Retype all data exactly as given. Pictures should not be retyped.

Record extracts:

__________

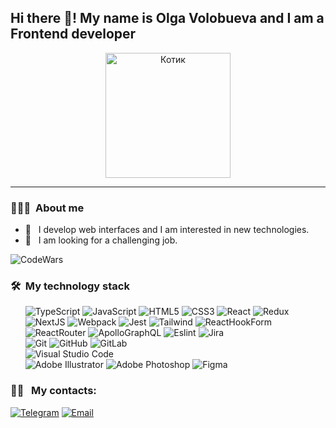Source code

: 
<h2> Hi there 👋! My name is Olga Volobueva and I am a Frontend developer</h2>

<div id="header">
   <div id="gif" align="center">
   <img src="https://i.gifer.com/origin/ff/ff88888459f390b30438e162769be571_w200.webp" alt="Котик" width="200" height="200"/>
   </div>
</div>

---

<div>
    <h3> 👨🏻‍💻 &nbsp;About me</h3>
   
   - 🤔 &nbsp; I develop web interfaces and I am interested in new technologies.
   - 💼 &nbsp; I am looking for a challenging job.
</div>

![CodeWars](https://www.codewars.com/users/OlgaVol/badges/large)

<h3> 🛠 &nbsp;My technology stack</h3>

<div>
   &nbsp; &nbsp; &nbsp; <img src="https://img.shields.io/badge/typescript-%23007ACC.svg?style=for-the-badge&logo=typescript&logoColor=white" alt="TypeScript"/>
   <img src="https://img.shields.io/badge/javascript-%23323330.svg?style=for-the-badge&logo=javascript&logoColor=%23F7DF1E" alt="JavaScript"/>
   <img src="https://img.shields.io/badge/html5-%23E34F26.svg?style=for-the-badge&logo=html5&logoColor=white" alt="HTML5"/>
   <img src="https://img.shields.io/badge/css3-%231572B6.svg?style=for-the-badge&logo=css3&logoColor=white" alt="CSS3"/>
   <img src="https://img.shields.io/badge/react-%2320232a.svg?style=for-the-badge&logo=react&logoColor=%2361DAFB" alt="React"/>
   <img src="https://img.shields.io/badge/redux-%23593d88.svg?style=for-the-badge&logo=redux&logoColor=white" alt="Redux"/>
</div>
<div>
   &nbsp; &nbsp; &nbsp; <img src="https://img.shields.io/badge/Next-black?style=for-the-badge&logo=next.js&logoColor=white" alt="NextJS"/>
   <img src="https://img.shields.io/badge/webpack-%238DD6F9.svg?style=for-the-badge&logo=webpack&logoColor=black" alt="Webpack"/>
   <img src="https://img.shields.io/badge/-jest-%23C21325?style=for-the-badge&logo=jest&logoColor=white" alt="Jest"/> 
   <img src="https://img.shields.io/badge/tailwindcss-%2338B2AC.svg?style=for-the-badge&logo=tailwind-css&logoColor=white" alt="Tailwind"/>
   <img src="https://img.shields.io/badge/React%20Hook%20Form-%23EC5990.svg?style=for-the-badge&logo=reacthookform&logoColor=white" alt="ReactHookForm"/>
</div>
<div>
   &nbsp; &nbsp; &nbsp; <img src="https://img.shields.io/badge/React_Router-CA4245?style=for-the-badge&logo=react-router&logoColor=white" alt="ReactRouter"/>
   <img src="https://img.shields.io/badge/-ApolloGraphQL-311C87?style=for-the-badge&logo=apollo-graphql" alt="ApolloGraphQL"/>
   <img src="https://img.shields.io/badge/ESLint-4B3263?style=for-the-badge&logo=eslint&logoColor=white" alt="Eslint"/>
   <img src="https://img.shields.io/badge/jira-%230A0FFF.svg?style=for-the-badge&logo=jira&logoColor=white" alt="Jira"/>
   <omg src="https://img.shields.io/badge/Postman-FF6C37?style=for-the-badge&logo=postman&logoColor=white" alt="Postman"/>
</div>   
<div>
  &nbsp; &nbsp; &nbsp; <img src="https://img.shields.io/badge/git-%23F05033.svg?style=for-the-badge&logo=git&logoColor=white" alt="Git"/>
  <img src="https://img.shields.io/badge/github-%23121011.svg?style=for-the-badge&logo=github&logoColor=white" alt="GitHub"/>
  <img src="https://img.shields.io/badge/gitlab-%23181717.svg?style=for-the-badge&logo=gitlab&logoColor=white" alt="GitLab"/>
  </div>
<div>
<div>
  &nbsp; &nbsp; &nbsp; <img src="https://img.shields.io/badge/Visual%20Studio%20Code-0078d7.svg?style=for-the-badge&logo=visual-studio-code&logoColor=white" alt="Visual Studio Code"/>
</div>
<div>
  &nbsp; &nbsp; &nbsp; <img src="https://img.shields.io/badge/adobe%20illustrator-%23FF9A00.svg?style=for-the-badge&logo=adobe%20illustrator&logoColor=white" alt="Adobe Illustrator"/>
  <img src="https://img.shields.io/badge/adobe%20photoshop-%2331A8FF.svg?style=for-the-badge&logo=adobe%20photoshop&logoColor=white" alt="Adobe Photoshop"/>
   <img src="https://img.shields.io/badge/figma-%23F24E1E.svg?style=for-the-badge&logo=figma&logoColor=white" alt="Figma"/>
</div>

<h3> 🤝🏻 &nbsp; My contacts: </h3>

<p align="left">
<a href="https://t.me/OlgaV_Volobueva"><img alt="Telegram" src="https://img.shields.io/badge/-OlgaVolobueva-blue"></a>
<a href="mailto:avsingh@umass.edu"><img alt="Email" src="https://img.shields.io/badge/Email-olvik1605@gmail.com-blue?style=flat-square&logo=gmail"></a>
</p>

__________

Completed task:
Source code

: 
<h2> Hi there 👋! My name is Olga Volobueva and I am a Frontend developer</h2>

<div id="header">
   <div id="gif" align="center">
   <img src="https://i.gifer.com/origin/ff/ff88888459f390b30438e162769be571_w200.webp" alt="Котик" width="200" height="200"/>
   </div>
</div>

---

<div>
    <h3> 👨🏻‍💻 &nbsp;About me</h3>
   
   - 🤔 &nbsp; I develop web interfaces and I am interested in new technologies.
   - 💼 &nbsp; I am looking for a challenging job.
</div>

![CodeWars](https://www.codewars.com/users/OlgaVol/badges/large)

<h3> 🛠 &nbsp;My technology stack</h3>

<div>
   &nbsp; &nbsp; &nbsp; <img src="https://img.shields.io/badge/typescript-%23007ACC.svg?style=for-the-badge&logo=typescript&logoColor=white" alt="TypeScript"/>
   <img src="https://img.shields.io/badge/javascript-%23323330.svg?style=for-the-badge&logo=javascript&logoColor=%23F7DF1E" alt="JavaScript"/>
   <img src="https://img.shields.io/badge/html5-%23E34F26.svg?style=for-the-badge&logo=html5&logoColor=white" alt="HTML5"/>
   <img src="https://img.shields.io/badge/css3-%231572B6.svg?style=for-the-badge&logo=css3&logoColor=white" alt="CSS3"/>
   <img src="https://img.shields.io/badge/react-%2320232a.svg?style=for-the-badge&logo=react&logoColor=%2361DAFB" alt="React"/>
   <img src="https://img.shields.io/badge/redux-%23593d88.svg?style=for-the-badge&logo=redux&logoColor=white" alt="Redux"/>
</div>
<div>
   &nbsp; &nbsp; &nbsp; <img src="https://img.shields.io/badge/Next-black?style=for-the-badge&logo=next.js&logoColor=white" alt="NextJS"/>
   <img src="https://img.shields.io/badge/webpack-%238DD6F9.svg?style=for-the-badge&logo=webpack&logoColor=black" alt="Webpack"/>
   <img src="https://img.shields.io/badge/-jest-%23C21325?style=for-the-badge&logo=jest&logoColor=white" alt="Jest"/> 
   <img src="https://img.shields.io/badge/tailwindcss-%2338B2AC.svg?style=for-the-badge&logo=tailwind-css&logoColor=white" alt="Tailwind"/>
   <img src="https://img.shields.io/badge/React%20Hook%20Form-%23EC5990.svg?style=for-the-badge&logo=reacthookform&logoColor=white" alt="ReactHookForm"/>
</div>
<div>
   &nbsp; &nbsp; &nbsp; <img src="https://img.shields.io/badge/React_Router-CA4245?style=for-the-badge&logo=react-router&logoColor=white" alt="ReactRouter"/>
   <img src="https://img.shields.io/badge/-ApolloGraphQL-311C87?style=for-the-badge&logo=apollo-graphql" alt="ApolloGraphQL"/>
   <img src="https://img.shields.io/badge/ESLint-4B3263?style=for-the-badge&logo=eslint&logoColor=white" alt="Eslint"/>
   <img src="https://img.shields.io/badge/jira-%230A0FFF.svg?style=for-the-badge&logo=jira&logoColor=white" alt="Jira"/>
   <omg src="https://img.shields.io/badge/Postman-FF6C37?style=for-the-badge&logo=postman&logoColor=white" alt="Postman"/>
</div>   
<div>
  &nbsp; &nbsp; &nbsp; <img src="https://img.shields.io/badge/git-%23F05033.svg?style=for-the-badge&logo=git&logoColor=white" alt="Git"/>
  <img src="https://img.shields.io/badge/github-%23121011.svg?style=for-the-badge&logo=github&logoColor=white" alt="GitHub"/>
  <img src="https://img.shields.io/badge/gitlab-%23181717.svg?style=for-the-badge&logo=gitlab&logoColor=white" alt="GitLab"/>
  </div>
<div>
<div>
  &nbsp; &nbsp; &nbsp; <img src="https://img.shields.io/badge/Visual%20Studio%20Code-0078d7.svg?style=for-the-badge&logo=visual-studio-code&logoColor=white" alt="Visual Studio Code"/>
</div>
<div>
  &nbsp; &nbsp; &nbsp; <img src="https://img.shields.io/badge/adobe%20illustrator-%23FF9A00.svg?style=for-the-badge&logo=adobe%20illustrator&logoColor=white" alt="Adobe Illustrator"/>
  <img src="https://img.shields.io/badge/adobe%20photoshop-%2331A8FF.svg?style=for-the-badge&logo=adobe%20photoshop&logoColor=white" alt="Adobe Photoshop"/>
   <img src="https://img.shields.io/badge/figma-%23F24E1E.svg?style=for-the-badge&logo=figma&logoColor=white" alt="Figma"/>
</div>

<h3> 🤝🏻 &nbsp; My contacts: </h3>

<p align="left">
<a href="https://t.me/OlgaV_Volobueva"><img alt="Telegram" src="https://img.shields.io/badge/-OlgaVolobueva-blue"></a>
<a href="mailto:avsingh@umass.edu"><img alt="Email" src="https://img.shields.io/badge/Email-olvik1605@gmail.com-blue?style=flat-square&logo=gmail"></a>
</p>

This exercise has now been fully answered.